For Montgomerie this is symbolic of an inattention to detail and has resulted in some of his worst gaffes (see Jim’s post earlier today for more evidence of that). But I disagree.
Working long hours is a terrible idea, especially if you are prime minister. Yes, you might consume more information and even make more decisions, but the quality of those decisions is bound to get worse as you get more tired.
The long-hours culture is particularly prevalent in the banking sector. You might think this is evidence that working longer hours shows a commitment as well as a super-efficient businesslike mindset. I think it results in catastrophically bad decisions.
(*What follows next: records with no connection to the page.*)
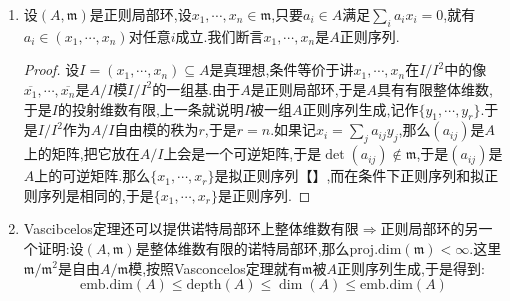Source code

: \begin{enumerate}
\begin{proof}
    	(a)$\Rightarrow$(b):设$I$被$A$正则序列$\{x_1,\cdots,x_r\}$生成,那么典范的分次$A/I$代数映射$(A/I)[X_1,\cdots,X_r]\to\mathrm{gr}_A^I=\oplus_{n\ge0}I^n/I^{n+1}$,$X_i\mapsto\overline{x_i}$是同构(我们之前解释过拟正则序列就保证它是同构).特别的有$I/I^2$是自由$A/I$模.
    	
    	\qquad
    	
    	(b)$\Rightarrow$(a):不妨设$I\not=0$,否则约定空集生成的理想是零理想.因为$I$具有有限投射维数,于是$A/I$作为$A$模也具有有限投射维数.因为$A$是局部环,于是投射$A$模都是自由模,于是$A$模$A/I$具有FFR.由于$\mathrm{Ann}(A/I)=I\not=0$,上一条的证明里得到$I$不包含在每个伴随素理想里,于是$I$不包含在所有$A$的伴随素理想的并以及$I\mathfrak{m}$中(因为不能有$I=I\mathfrak{m}$),于是可取$x\in I$,但$x$不在$A$的每个伴随素理想里,也不在$I\mathfrak{m}$里.那么$x$是$A$正则的,并且$x$在$I/I^2$中的像$\overline{x}$是$A/I$自由模$I/I^2$的基的一部分,因为NAK引理的推论说明$A/\mathfrak{m}$模$I/I\mathfrak{m}$的基可以提升为$A/I$模$I/I^2$的基.
    	
    	\qquad
    	
    	下面设$B=A/xA$,我们断言$I^*=I/xA$是投射维数有限的$B$模:因为$x$是$A$正则的,对每个整数$i$就有$\mathrm{Ext}_A^i(I,N)\cong\mathrm{Ext}_B^i(I/xI,N)$.于是从$\mathrm{proj.dim}_A(I)<\infty$得到$\mathrm{proj.dim}_B(I/xI)<\infty$.和我们在证整体维数有限推正则环中一样,有$I^*=I/xA$是$I/xI$的直和项.于是$\mathrm{proj.dim}_B(I^*)\le\mathrm{proj.dim}_B(I/xI)<\infty$.按照$I^*/(I^*)^2\cong I/(I^2+Ax)\cong(I/I^2)/((A/I)x)$,其中$I/I^2$是$A/I$自由模,并且$x$在$I/I^2$上的像能张成一组基,于是$(I/I^2)/((A/I)x)$是自由$A/I=B/I^*$模.并且$\mathrm{rank}_{A/I}(I/I^2)=\mathrm{rank}_{B/I^*}(I^*/(I^*)^2)-1$,所以只要对$\mathrm{rank}_{A/I}(I/I^2)$归纳得证.
    \end{proof}
    \item 设$(A,\mathfrak{m})$是正则局部环,设$x_1,\cdots,x_n\in\mathfrak{m}$,只要$a_i\in A$满足$\sum_ia_ix_i=0$,就有$a_i\in(x_1,\cdots,x_n)$对任意$i$成立.我们断言$x_1,\cdots,x_n$是$A$正则序列.
    \begin{proof}
    	
    	设$I=(x_1,\cdots,x_n)\subseteq A$是真理想,条件等价于讲$x_1,\cdots,x_n$在$I/I^2$中的像$\overline{x_1},\cdots,\overline{x_n}$是$A/I$模$I/I^2$的一组基.由于$A$是正则局部环,于是$A$具有有限整体维数,于是$I$的投射维数有限,上一条就说明$I$被一组$A$正则序列生成,记作$\{y_1,\cdots,y_r\}$.于是$I/I^2$作为$A/I$自由模的秩为$r$,于是$r=n$.如果记$x_i=\sum_ja_{ij}y_j$,那么$\left(a_{ij}\right)$是$A$上的矩阵,把它放在$A/I$上会是一个可逆矩阵,于是$\det\left(a_{ij}\right)\not\in\mathfrak{m}$,于是$\left(a_{ij}\right)$是$A$上的可逆矩阵.那么$\{x_1,\cdots,x_r\}$是拟正则序列【】,而在条件下正则序列和拟正则序列是相同的,于是$\{x_1,\cdots,x_r\}$是正则序列.
    \end{proof}
    \item Vascibcelos定理还可以提供诺特局部环上整体维数有限$\Rightarrow$正则局部环的另一个证明:设$(A,\mathfrak{m})$是整体维数有限的诺特局部环,那么$\mathrm{proj.dim}(\mathfrak{m})<\infty$.这里$\mathfrak{m}/\mathfrak{m}^2$是自由$A/\mathfrak{m}$模,按照Vasconcelos定理就有$\mathfrak{m}$被$A$正则序列生成,于是得到:
    $$\mathrm{emb.dim}(A)\le\mathrm{depth}(A)\le\dim(A)\le\mathrm{emb.dim}(A)$$
    

\end{enumerate}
On a micro-scale I hear of tired traders mixing up the delivery and contact addresses on order forms – with the result that a shipment of copper is sent on its way to a Canary Wharf trading floor. On a macro-scale, well, the events of the last two years should tell you enough about that.
Margaret Thatcher famously slept only four hours a night. Perhaps that worked for her.
For Gordon Brown, however, who was known for waking up his advisers before dawn with questions on policy minutiae, it did not lead to particularly good decision making. It was when Brown was probably at his most tired, don’t forget, that he made those ratty and ill-fated remarks about a pensioner in Rochdale.
So David Cameron works 10 and a half hours a day? That sounds like plenty to me. Personally I would rather have a prime minister able to make decisions with a clear head than one who knew every letter of every paragraph of every piece of legislation.